I needed to be courageous. I needed to access my long laid dormant vulnerability. This could be fun, I thought to myself, if you’ll let it be. I reached out to the gorgeous and generously kind Seth Fornea on Twitter, explaining the situation and asking for recommendations. He responded quickly with the name Kevin Hoover. I was familiar with Kevin Hoover’s work as I follow him on Twitter. He takes beautiful male nude photographs. I was immediately apprehensive as I looked again at the hard, masculine, statuesque bodies in the images on his Twitter page. I gave my own body a disparaging glance in the mirror and thought I didn’t measure up. Then I thought, Fuck it! I emailed him and told him I was interested in a nude photo shoot. Pressing send on that email was the first step in what turned out to be a fantastic experience.

I had a mere 27 days to mentally and physically prepare. I had been working out for years, but time and age and laziness had allowed me to get softer than I wanted to be. I began to train very hard with my personal trainer and completely changed my eating habits. My body became leaner, my muscles more defined.
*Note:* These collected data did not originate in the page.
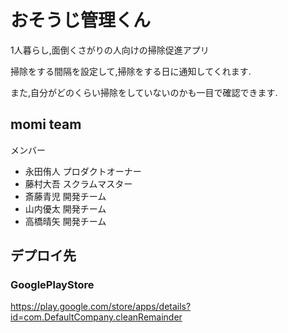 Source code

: # おそうじ管理くん

1人暮らし,面倒くさがりの人向けの掃除促進アプリ

掃除をする間隔を設定して,掃除をする日に通知してくれます.

また,自分がどのくらい掃除をしていないのかも一目で確認できます.

## momi team
メンバー
- 永田侑人 プロダクトオーナー
- 藤村大吾 スクラムマスター
- 斎藤青児 開発チーム
- 山内優太 開発チーム
- 高橋晴矢 開発チーム

## デプロイ先

### GooglePlayStore

https://play.google.com/store/apps/details?id=com.DefaultCompany.cleanRemainder

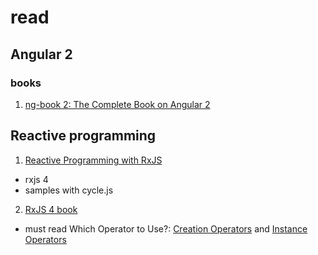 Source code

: # read

## Angular 2
### books
1. [ng-book 2: The Complete Book on Angular 2](https://gumroad.com/d/a6d228acd3994b2acb0ca7f4087758b1)

## Reactive programming
 1. [Reactive Programming with RxJS](https://pragprog.com/book/smreactjs/reactive-programming-with-rxjs)
  - rxjs 4
  - samples with cycle.js
 2. [RxJS 4 book](http://xgrommx.github.io/rx-book)
  - must read Which Operator to Use?: [Creation Operators](http://xgrommx.github.io/rx-book/content/which_operator_do_i_use/creation_operators.html) and [Instance Operators](http://xgrommx.github.io/rx-book/content/which_operator_do_i_use/instance_operators.html)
The changes were visible within a week. While initially difficult, the process proved to be a challenge worth taking. 

The day finally arrived. I was nervous — justifiably so. I was also excited. I had a somewhat distracted workout prior to heading to Brooklyn for my 2pm appointment. When I arrived at Kevin’s apartment, which comfortably transformed into his studio, I reached out to shake his hand. He gave me a big, good-natured smile and said, “We do hugs here.” I was immediately at ease. Kevin and I talked and laughed for two hours before we even started. I felt like I’d known him for years. He was so gracious that when I finally found myself standing there with my penis exposed in the split at the bottom of my shirt it didn’t really matter. I was aware, but it wasn’t awkward. I didn’t feel ashamed or the need for concealment. I wasn't shrinking from fear or getting erect from exposure. I was just there…vulnerable, seen. As the camera began to click, the posing became more fun, less tense, and the nudity became an afterthought; a state of being that was playful, celebratory, freeing.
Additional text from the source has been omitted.